Start of Available records

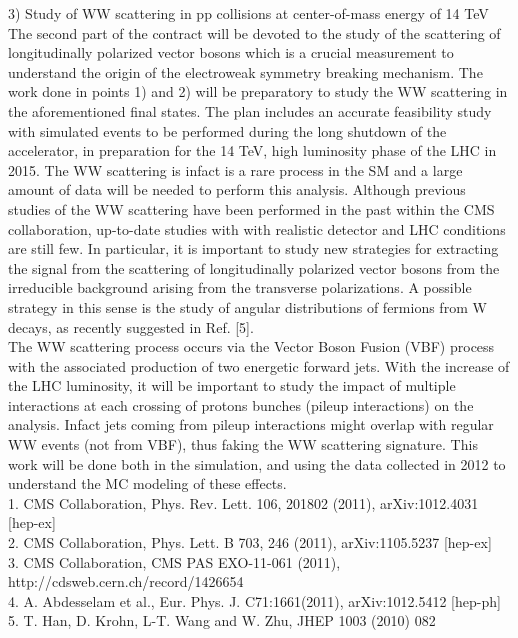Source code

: \documentclass[10pt, a4paper]{article}
\begin{document}
 
3) Study of WW scattering in pp collisions at center-of-mass energy of 14 TeV \\
The second part of the contract will be devoted to the study 
of the scattering of longitudinally polarized vector bosons which is 
a crucial measurement to understand the origin of the electroweak symmetry breaking mechanism. 
The work done in points 1) and 2) will be preparatory to study the WW scattering 
in the aforementioned final states.
The plan includes an accurate feasibility study with simulated events to be performed 
during the long shutdown of the accelerator, in preparation for the 14 TeV, high 
luminosity phase of the LHC in 2015. The WW scattering is infact is a rare process 
in the SM and a large amount of data will be needed to perform this analysis. 
Although previous studies of the WW scattering have been performed in the 
past within the CMS collaboration, up-to-date studies with with realistic detector and 
LHC conditions are still few. In particular, it is important to study new strategies for extracting the signal from the scattering of longitudinally polarized vector bosons from the irreducible background arising from the transverse polarizations. A possible strategy in this sense is the study of angular distributions of fermions from W decays, as recently suggested in Ref. [5]. \\
The WW scattering process occurs via the Vector Boson Fusion (VBF) process
with the associated production of two energetic forward jets. With the increase of the 
LHC luminosity, it will be important to study the impact of multiple interactions 
at each crossing of protons bunches (pileup interactions) on the analysis.
Infact jets coming from pileup interactions might overlap with regular 
WW events (not from VBF), thus faking the WW scattering signature. This work will be done 
both in the simulation, and using the data collected in 2012 to understand the 
MC modeling of these effects. \\


1. CMS Collaboration, Phys. Rev. Lett. 106, 201802 (2011), arXiv:1012.4031 [hep-ex] \\ 
2. CMS Collaboration, Phys. Lett. B 703, 246 (2011), arXiv:1105.5237 [hep-ex] \\
3. CMS Collaboration, CMS PAS EXO-11-061 (2011), http://cdsweb.cern.ch/record/1426654  \\ 
4. A. Abdesselam et al., Eur. Phys. J. C71:1661(2011), arXiv:1012.5412 [hep-ph] \\
5. T. Han, D. Krohn, L-T. Wang and W. Zhu, JHEP 1003 (2010) 082 \\
  
\end{document}
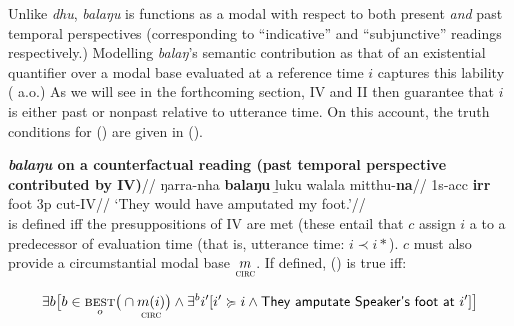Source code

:  Unlike \textit{dhu}, \textit{balaŋu} is functions as a modal with respect to both present \textit{and} past temporal perspectives (corresponding to ``indicative'' and ``subjunctive'' readings respectively.) Modelling \textit{balaŋ}'s semantic contribution as that of an existential quantifier over a modal base evaluated at a reference time $ i $ captures this lability  (\citealp{Condoravdi2002,Condoravdi2003} a.o.) As we will see in the forthcoming section, \gls{IV} and \gls{II} then guarantee that $ i $ is either past or nonpast relative to utterance time. On this account, the truth conditions for () are given in (\nextx).


\ex  
\begingl\glpreamble\textbf{\textit{balaŋu} on a counterfactual reading (past temporal perspective contributed by \gls{IV})}//
\gla ŋarra-nha \textbf{balaŋu} ḻuku walala mitthu-\textbf{na}//
\glb 1s-\gls{acc} \textbf{\gls{irr}} foot 3p cut-\gls{IV}//
\glft`They would have amputated my foot.'\trailingcitation{[DhG~20190417]}//\endgl\\

 is defined iff the presuppositions of \gls{IV} are met (these entail that $ c $ assign $ i $ a to a predecessor of evaluation time (that is, utterance time: $ i\prec i* $). $ c $ must also provide a circumstantial modal base $ \underset{\textsc{circ}}{m} $. If defined, () is true iff:

$$\exists b\big[b\in\underset{o}{\textsc{best}}\big(\cap\underset{\textsc{circ}}{m(i)}\big)\wedge \exists{}^b i'[i'\succcurlyeq i\wedge\textsf{They amputate Speaker's foot at }i']\big] $$

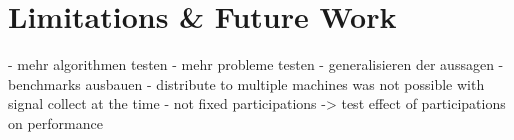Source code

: \chapter{Limitations \& Future Work}
\label{c:limitations}

- mehr algorithmen testen
- mehr probleme testen
- generalisieren der aussagen
- benchmarks ausbauen
- distribute to multiple machines was not possible with signal collect at the time
- not fixed participations -> test effect of participations on performance

 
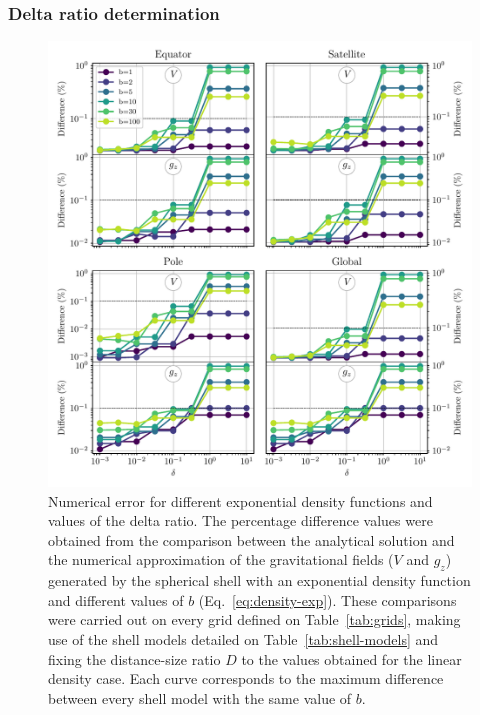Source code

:\documentclass[extra, referee]{gji}
\begin{document}
\subsubsection{Delta ratio determination}

\begin{figure}
\centering
\includegraphics[width=\linewidth]{figures/exponential-density-diffs.pdf}
\caption{
    Numerical error for different exponential density functions and values of the delta
    ratio.
    The percentage difference values were obtained from the comparison between the
    analytical solution and the numerical approximation of the gravitational fields ($V$
    and $g_z$) generated by the spherical shell with an exponential density function and
    different values of $b$ (Eq.~\ref{eq:density-exp}).
    These comparisons were carried out on every grid defined on Table~\ref{tab:grids},
    making use of the shell models detailed on Table~\ref{tab:shell-models} and
    fixing the distance-size ratio $D$ to the values obtained for the linear density
    case.
    Each curve corresponds to the maximum difference between every shell model with the
    same value of $b$.
    }
\label{fig:delta-exponential}
\end{figure}
\end{document}
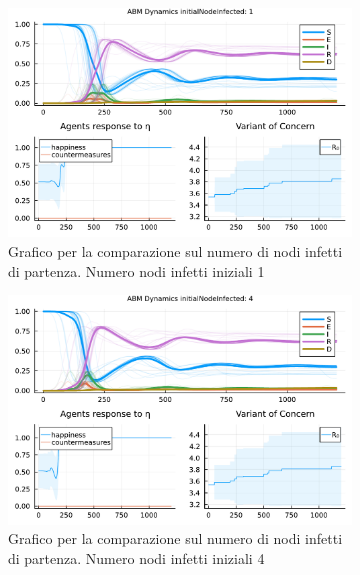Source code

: \begin{figure}[!hb]
	\centering
	\begin{subfigure}[b]{0.45\textwidth}
		\centering
		\includegraphics[width=\textwidth]{img/SocialNetworkABM_1_II.pdf}
		\caption{Grafico per la comparazione sul numero di nodi infetti di partenza. Numero nodi infetti iniziali 1}
		\label{fig:comparison_init_node_inf_1}
	\end{subfigure}
	\hfill
	\begin{subfigure}[b]{0.45\textwidth}
		\centering
		\includegraphics[width=\textwidth]{img/SocialNetworkABM_2_II.pdf}
		\caption{Grafico per la comparazione sul numero di nodi infetti di partenza. Numero nodi infetti iniziali 4}
		\label{fig:comparison_init_node_inf_4}
	\end{subfigure}
	\hfill
	\begin{subfigure}[b]{0.45\textwidth}
		\centering

\end{subfigure}
\end{figure}
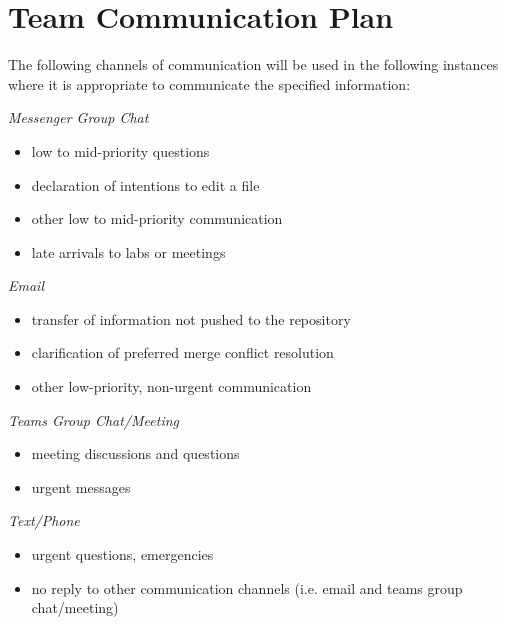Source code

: \documentclass{article}
\begin{document}
\section{Team Communication Plan}

The following channels of communication will be used in the following instances where it is appropriate to communicate the specified information:

\begin{itemize}
	\begin{item}
		\textit{Messenger Group Chat}
		\begin{itemize}
    	\item low to mid-priority questions
    	\item declaration of intentions to edit a file
    	\item other low to mid-priority communication
      \item late arrivals to labs or meetings
    \end{itemize}
  \end{item}

  \begin{item}
    \textit{Email}
    \begin{itemize}
      \item transfer of information not pushed to the repository
      \item clarification of preferred merge conflict resolution
      \item other low-priority, non-urgent communication
    \end{itemize}
  \end{item}

  \begin{item}
    \textit{Teams Group Chat/Meeting}
    \begin{itemize}
      \item meeting discussions and questions
      \item urgent messages
    \end{itemize}
  \end{item}

  \begin{item}
    \textit{Text/Phone}
    \begin{itemize}
      \item urgent questions, emergencies
      \item no reply to other communication channels (i.e. email and teams group chat/meeting)
    \end{itemize}
  \end{item}
\end{itemize}
\end{document}
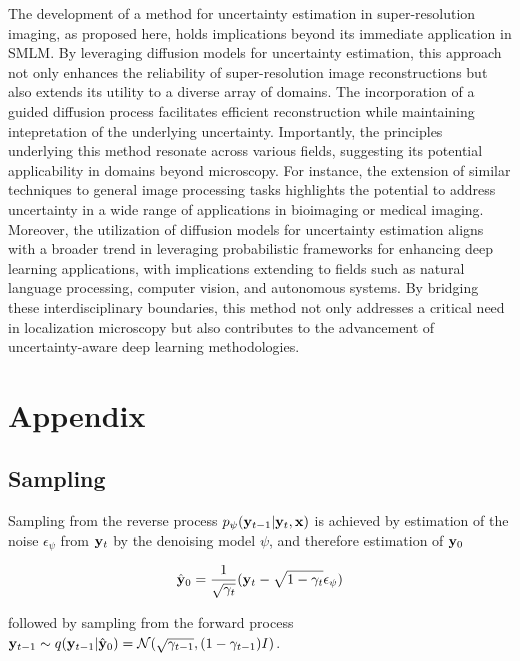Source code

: \documentclass{article}
\begin{document}
The development of a method for uncertainty estimation in super-resolution imaging, as proposed here, holds implications beyond its immediate application in SMLM. By leveraging diffusion models for uncertainty estimation, this approach not only enhances the reliability of super-resolution image reconstructions but also extends its utility to a diverse array of domains. The incorporation of a guided diffusion process facilitates efficient reconstruction while maintaining intepretation of the underlying uncertainty. Importantly, the principles underlying this method resonate across various fields, suggesting its potential applicability in domains beyond microscopy. For instance, the extension of similar techniques to general image processing tasks highlights the potential to address uncertainty in a wide range of applications in bioimaging or medical imaging. Moreover, the utilization of diffusion models for uncertainty estimation aligns with a broader trend in leveraging probabilistic frameworks for enhancing deep learning applications, with implications extending to fields such as natural language processing, computer vision, and autonomous systems. By bridging these interdisciplinary boundaries, this method not only addresses a critical need in localization microscopy but also contributes to the advancement of uncertainty-aware deep learning methodologies.



 


\appendix

\section{Appendix}

\subsection{Sampling}

Sampling from the reverse process $p_{\psi}(\bold{y}_{t-1}|\bold{y}_{t},\bold{x})$ is achieved by estimation of the noise $\epsilon_{\psi}$ from $\bold{y}_{t}$ by the denoising model $\psi$, and therefore estimation of $\bold{y}_{0}$

\begin{equation}
\hat{\bold{y}}_{0} = \frac{1}{\sqrt{\gamma_{t}}}(\bold{y}_{t} - \sqrt{1-\gamma_{t}}\epsilon_{\psi})
\end{equation}

followed by sampling from the forward process $\bold{y}_{t-1} \sim q(\bold{y}_{t-1}|\hat{\bold{y}}_{0}) = \mathcal{N}(\sqrt{\gamma_{t-1}},(1-\gamma_{t-1})I)$. 
\end{document}
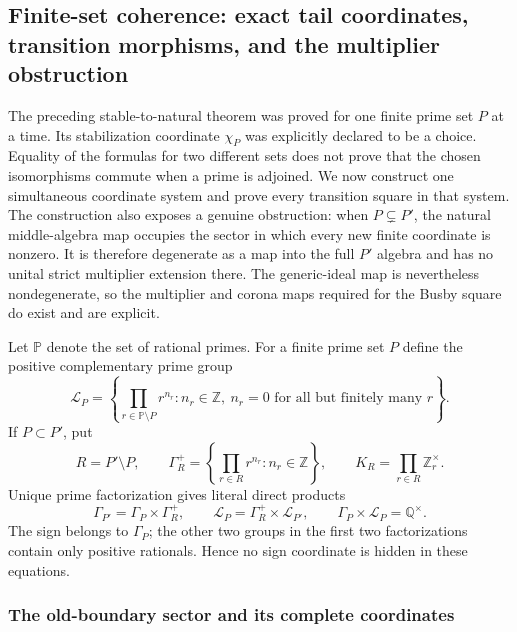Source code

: \subsection{Finite-set coherence: exact tail coordinates, transition morphisms,
and the multiplier obstruction}
\label{subsec:finite-set-coherence}

The preceding stable-to-natural theorem was proved for one finite prime set
$P$ at a time.  Its stabilization coordinate $\chi_P$ was explicitly declared
to be a choice.  Equality of the formulas for two different sets does not
prove that the chosen isomorphisms commute when a prime is adjoined.  We now
construct one simultaneous coordinate system and prove every transition
square in that system.  The construction also exposes a genuine obstruction:
when $P\subsetneq P'$, the natural middle-algebra map occupies the sector in
which every new finite coordinate is nonzero.  It is therefore degenerate as
a map into the full $P'$ algebra and has no unital strict multiplier extension
there.  The generic-ideal map is nevertheless nondegenerate, so the multiplier
and corona maps required for the Busby square do exist and are explicit.

Let $\mathbb P$ denote the set of rational primes.  For a finite prime set
$P$ define the positive complementary prime group
\begin{equation}
 \mathcal L_P=
 \left\{\prod_{r\in\mathbb P\setminus P}r^{n_r}:
 n_r\in\mathbb Z,\ n_r=0\text{ for all but finitely many }r\right\}.
 \label{eq:coherence-complementary-prime-group}
\end{equation}
If $P\subset P'$, put
\begin{equation}
 R=P'\setminus P,\qquad
 \Gamma_R^+=\left\{\prod_{r\in R}r^{n_r}:n_r\in\mathbb Z\right\},
 \qquad K_R=\prod_{r\in R}\mathbb Z_r^\times.
 \label{eq:coherence-new-prime-data}
\end{equation}
Unique prime factorization gives literal direct products
\begin{equation}
 \Gamma_{P'}=\Gamma_P\times\Gamma_R^+,
 \qquad
 \mathcal L_P=\Gamma_R^+\times\mathcal L_{P'},
 \qquad
 \Gamma_P\times\mathcal L_P=\mathbb Q^\times.
 \label{eq:coherence-group-factorizations}
\end{equation}
The sign belongs to $\Gamma_P$; the other two groups in the first two
factorizations contain only positive rationals.  Hence no sign coordinate is
hidden in these equations.

\subsubsection{The old-boundary sector and its complete coordinates}

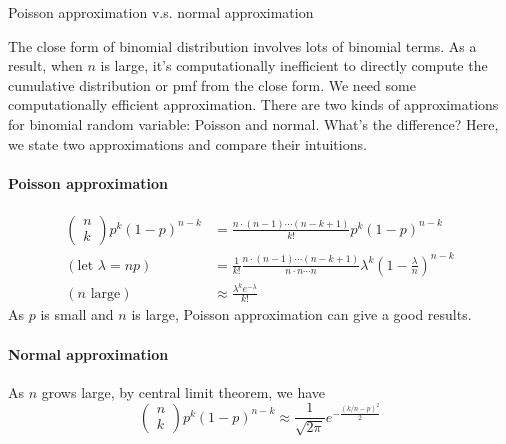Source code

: \documentclass[11pt]{article}
\begin{document}
\begin{remark}{Poisson approximation v.s. normal approximation}

The close form of binomial distribution involves lots of binomial terms. As a result, when $n$ is large, it's computationally inefficient to directly compute the cumulative distribution or pmf from the close form. We need some computationally efficient approximation.
There are two kinds of approximations for binomial random variable: Poisson and normal. What's the difference? Here, we state two approximations and compare their intuitions.
\paragraph{Poisson approximation}
\begin{align*}
\left(\begin{array}{c}
n\\
k
\end{array}\right)p^k(1-p)^{n-k} &= \frac{n\cdot(n-1)\cdots(n-k+1)}{k!}p^k(1-p)^{n-k}\\
(\mbox{let $\lambda=np$})&=\frac{1}{k!}\frac{n\cdot(n-1)\cdots(n-k+1)}{n\cdot n\cdots n}\lambda^k(1-\frac{\lambda}{n})^{n-k}\\
(\mbox{$n$ large})&\approx \frac{\lambda^ke^{-\lambda}}{k!}
\end{align*}
As $p$ is small and $n$ is large, Poisson approximation can give a good results.
\paragraph{Normal approximation}
As $n$ grows large, by central limit theorem, we have
$$\left(\begin{array}{c}
n\\
k
\end{array}\right)p^k(1-p)^{n-k}\approx\frac{1}{\sqrt{2\pi}}e^{-\frac{(k/n-p)^2}{2}}$$
\end{remark}
\end{document}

End of Available records

▸ **What you are asked to do**
Among the lines of the preceding data, which ones hold the word "mathbb"? List them.

▸ **Exercise solution**
Let $\mathbb P$ denote the set of rational primes.  For a finite prime set
 \left\{\prod_{r\in\mathbb P\setminus P}r^{n_r}:
 n_r\in\mathbb Z,\ n_r=0\text{ for all but finitely many }r\right\}.
 \Gamma_R^+=\left\{\prod_{r\in R}r^{n_r}:n_r\in\mathbb Z\right\},
 \qquad K_R=\prod_{r\in R}\mathbb Z_r^\times.
 \Gamma_P\times\mathcal L_P=\mathbb Q^\times.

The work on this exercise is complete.